I misteri che avvolgono il rogo del complesso scientifico napoletano della Città della Scienza non si esauriscono al capitolo delle responsabilità, ma puntano dritto sui meriti di strutture come quella partonepea – che, nonostante le perdite, l’Eurispes considerava una delle 100 eccellenze del nostro Paese e cercava di offrire un contributo allo sviluppo tecnologico del territorio.
Nel rogo sono finiti, in particolare, il Business Innovation Center (Bic), incubatore di imprese specializzate nell’Ict, il Centro di alta formazione (Caf) per il personale destinato ai processi di innovazione e sviluppo, e lo Science Centre, primo museo scientifico interattivo di seconda generazione italiano, incentrato su percorsi esperienziali e touch (esperimenti scientifici, multimedialità, ecc.).

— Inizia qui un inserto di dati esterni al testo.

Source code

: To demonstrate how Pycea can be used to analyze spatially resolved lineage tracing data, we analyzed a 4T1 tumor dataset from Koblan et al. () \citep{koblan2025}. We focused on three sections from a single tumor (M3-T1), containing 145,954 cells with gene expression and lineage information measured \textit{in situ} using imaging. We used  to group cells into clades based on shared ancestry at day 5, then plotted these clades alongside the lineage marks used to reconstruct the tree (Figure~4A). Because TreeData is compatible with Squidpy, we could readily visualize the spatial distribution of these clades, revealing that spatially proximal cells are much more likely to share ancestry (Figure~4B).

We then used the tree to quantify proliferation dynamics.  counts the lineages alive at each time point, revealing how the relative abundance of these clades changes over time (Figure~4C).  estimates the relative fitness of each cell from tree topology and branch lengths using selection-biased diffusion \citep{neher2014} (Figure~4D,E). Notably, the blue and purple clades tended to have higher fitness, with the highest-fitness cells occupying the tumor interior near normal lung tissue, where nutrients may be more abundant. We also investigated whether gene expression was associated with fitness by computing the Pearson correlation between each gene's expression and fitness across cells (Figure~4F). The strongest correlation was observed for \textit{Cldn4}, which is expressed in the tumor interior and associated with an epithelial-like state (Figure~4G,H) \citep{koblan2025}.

I parchi tecnologici esistono in tutta Europa: diverse città hanno puntato su queste strutture per riqualificare interi quartieri, migliorando la qualità della vita e anche il city branding a livello internazionale, come accaduto a Parigi con la Cité des Sciences e de l’Industrie, a Lisbona con il Pavilhao do conhecimento e ad Amsterdam con Nemo, costruzione a forma di nave che spunta dal mare realizzata da Renzo Piano.
Si spinge oltre il concetto di Science center adottato da altri paesi, dove i parchi tecnologici devono agire da volano per la crescita del territorio, da aggregatori di innovazione per l’intero contesto urbano. È il caso di Espoo in Finlandia, che ospita oltre 8.000 imprese Ict e 12.000 aziende dell’indotto attive nei knowledge intensive business services, il tutto a meno di un quarto d’ora di distanza dal campus universitari.
Tornando in Italia, Trento sta coniugando la riqualificazione del territorio con la realizzazione di un grande centro scientifico chiamato Muse, un museo delle scienze progettato da Renzo Piano dove si terranno anche concerti e attività teatrali dal 2015.
Già attivo invece l’AREA SciencePark di Trieste, uno dei principali parchi scientifici e tecnologici multisettoriali italiani di livello internazionale, che svolge formazione e trasferimento tecnologico; l’Italia ha altri 15 parchi che fungono da incubatori hitech (dati dell’Associazione parchi scientifici tecnologici italiani) e cercano di affiancare ricerca e innovazione tecnologica con ricadute sul sistema produttivo – forse non con i numeri che vantano i finlandesi, ma l’idea sembra quella giusta.